▶ _ASSIGNMENT_
Print every entry exactly once more, omitting each picture.

━━━━━━━━━━━━━━━━━━━━

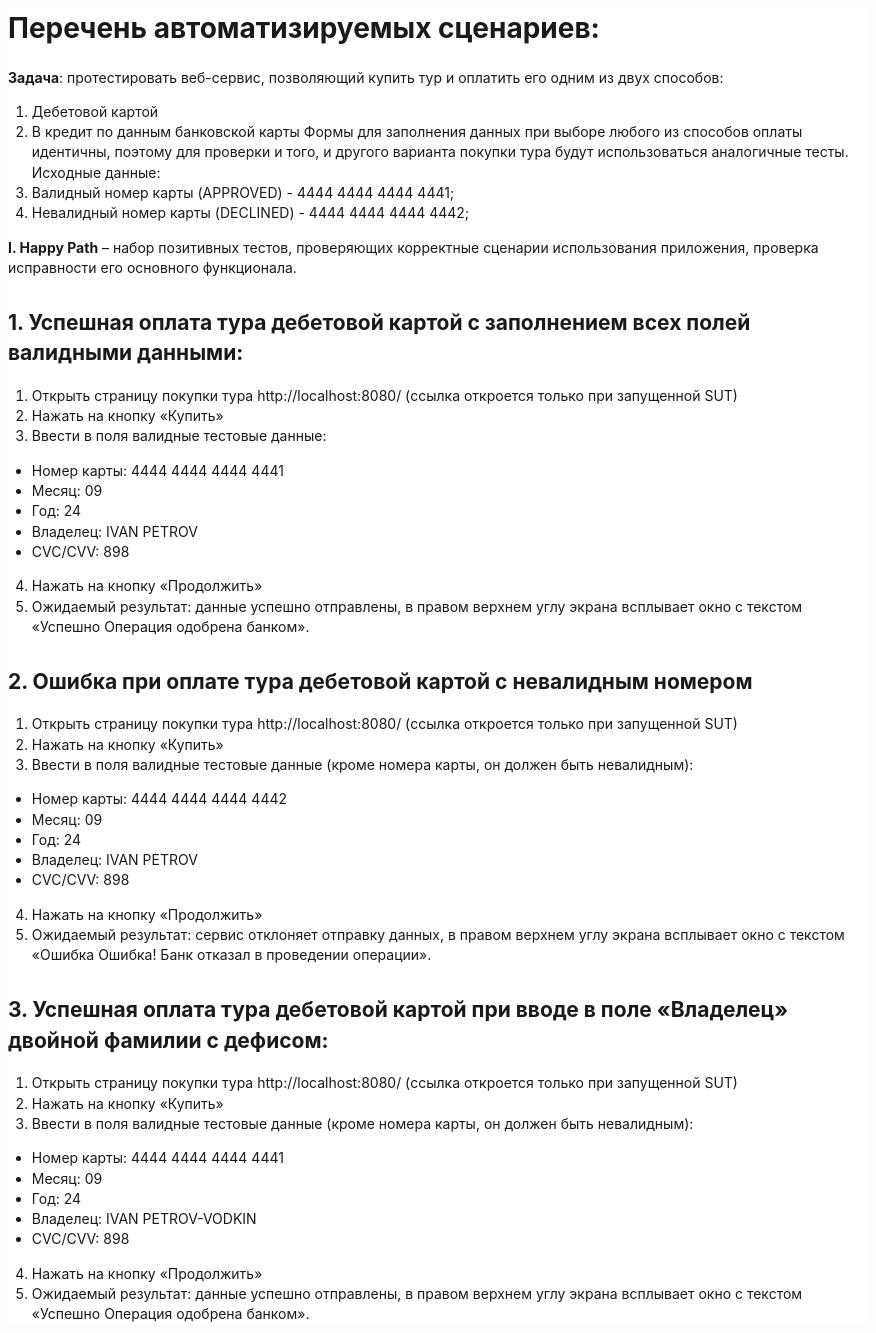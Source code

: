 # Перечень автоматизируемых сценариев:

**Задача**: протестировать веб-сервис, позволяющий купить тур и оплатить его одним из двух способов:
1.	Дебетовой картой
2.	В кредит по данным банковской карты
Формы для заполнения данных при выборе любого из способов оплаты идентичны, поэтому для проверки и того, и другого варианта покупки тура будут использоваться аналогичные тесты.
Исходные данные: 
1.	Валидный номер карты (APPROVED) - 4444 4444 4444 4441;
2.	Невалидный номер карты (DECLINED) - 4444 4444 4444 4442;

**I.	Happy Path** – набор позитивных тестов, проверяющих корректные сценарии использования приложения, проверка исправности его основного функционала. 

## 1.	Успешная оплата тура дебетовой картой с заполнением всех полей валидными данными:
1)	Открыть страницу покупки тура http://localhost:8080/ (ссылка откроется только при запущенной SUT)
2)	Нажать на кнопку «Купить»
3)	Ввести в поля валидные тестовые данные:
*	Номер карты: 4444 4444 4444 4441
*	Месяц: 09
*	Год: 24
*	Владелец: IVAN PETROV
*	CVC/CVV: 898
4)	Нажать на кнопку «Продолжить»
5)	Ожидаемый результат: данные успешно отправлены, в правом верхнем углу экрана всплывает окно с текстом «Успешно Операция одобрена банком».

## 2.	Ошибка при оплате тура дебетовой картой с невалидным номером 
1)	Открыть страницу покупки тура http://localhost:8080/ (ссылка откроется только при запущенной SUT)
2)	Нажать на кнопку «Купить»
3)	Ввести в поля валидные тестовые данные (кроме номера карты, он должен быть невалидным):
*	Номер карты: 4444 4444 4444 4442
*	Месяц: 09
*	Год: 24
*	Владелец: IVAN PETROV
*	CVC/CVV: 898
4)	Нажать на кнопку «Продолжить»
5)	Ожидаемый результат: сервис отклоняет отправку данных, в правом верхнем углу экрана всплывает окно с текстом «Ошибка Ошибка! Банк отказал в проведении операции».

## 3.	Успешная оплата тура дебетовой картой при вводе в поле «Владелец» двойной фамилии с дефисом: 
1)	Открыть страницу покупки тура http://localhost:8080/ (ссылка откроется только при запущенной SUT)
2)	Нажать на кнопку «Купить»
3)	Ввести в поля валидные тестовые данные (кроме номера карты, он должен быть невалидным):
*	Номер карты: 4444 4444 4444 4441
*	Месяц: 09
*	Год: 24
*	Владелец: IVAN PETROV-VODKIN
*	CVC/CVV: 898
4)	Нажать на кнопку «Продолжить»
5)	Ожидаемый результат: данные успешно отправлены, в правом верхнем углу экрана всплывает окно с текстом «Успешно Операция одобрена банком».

━━━━━━━━━━━━━━━━━━━━

▶ _ANSWER SPACE_
Source code

: # Перечень автоматизируемых сценариев:

**Задача**: протестировать веб-сервис, позволяющий купить тур и оплатить его одним из двух способов:
1.	Дебетовой картой
2.	В кредит по данным банковской карты
Формы для заполнения данных при выборе любого из способов оплаты идентичны, поэтому для проверки и того, и другого варианта покупки тура будут использоваться аналогичные тесты.
Исходные данные: 
1.	Валидный номер карты (APPROVED) - 4444 4444 4444 4441;
2.	Невалидный номер карты (DECLINED) - 4444 4444 4444 4442;

**I.	Happy Path** – набор позитивных тестов, проверяющих корректные сценарии использования приложения, проверка исправности его основного функционала. 

## 1.	Успешная оплата тура дебетовой картой с заполнением всех полей валидными данными:
1)	Открыть страницу покупки тура http://localhost:8080/ (ссылка откроется только при запущенной SUT)
2)	Нажать на кнопку «Купить»
3)	Ввести в поля валидные тестовые данные:
*	Номер карты: 4444 4444 4444 4441
*	Месяц: 09
*	Год: 24
*	Владелец: IVAN PETROV
*	CVC/CVV: 898
4)	Нажать на кнопку «Продолжить»
5)	Ожидаемый результат: данные успешно отправлены, в правом верхнем углу экрана всплывает окно с текстом «Успешно Операция одобрена банком».

## 2.	Ошибка при оплате тура дебетовой картой с невалидным номером 
1)	Открыть страницу покупки тура http://localhost:8080/ (ссылка откроется только при запущенной SUT)
2)	Нажать на кнопку «Купить»
3)	Ввести в поля валидные тестовые данные (кроме номера карты, он должен быть невалидным):
*	Номер карты: 4444 4444 4444 4442
*	Месяц: 09
*	Год: 24
*	Владелец: IVAN PETROV
*	CVC/CVV: 898
4)	Нажать на кнопку «Продолжить»
5)	Ожидаемый результат: сервис отклоняет отправку данных, в правом верхнем углу экрана всплывает окно с текстом «Ошибка Ошибка! Банк отказал в проведении операции».

## 3.	Успешная оплата тура дебетовой картой при вводе в поле «Владелец» двойной фамилии с дефисом: 
1)	Открыть страницу покупки тура http://localhost:8080/ (ссылка откроется только при запущенной SUT)
2)	Нажать на кнопку «Купить»
3)	Ввести в поля валидные тестовые данные (кроме номера карты, он должен быть невалидным):
*	Номер карты: 4444 4444 4444 4441
*	Месяц: 09
*	Год: 24
*	Владелец: IVAN PETROV-VODKIN
*	CVC/CVV: 898
4)	Нажать на кнопку «Продолжить»
5)	Ожидаемый результат: данные успешно отправлены, в правом верхнем углу экрана всплывает окно с текстом «Успешно Операция одобрена банком».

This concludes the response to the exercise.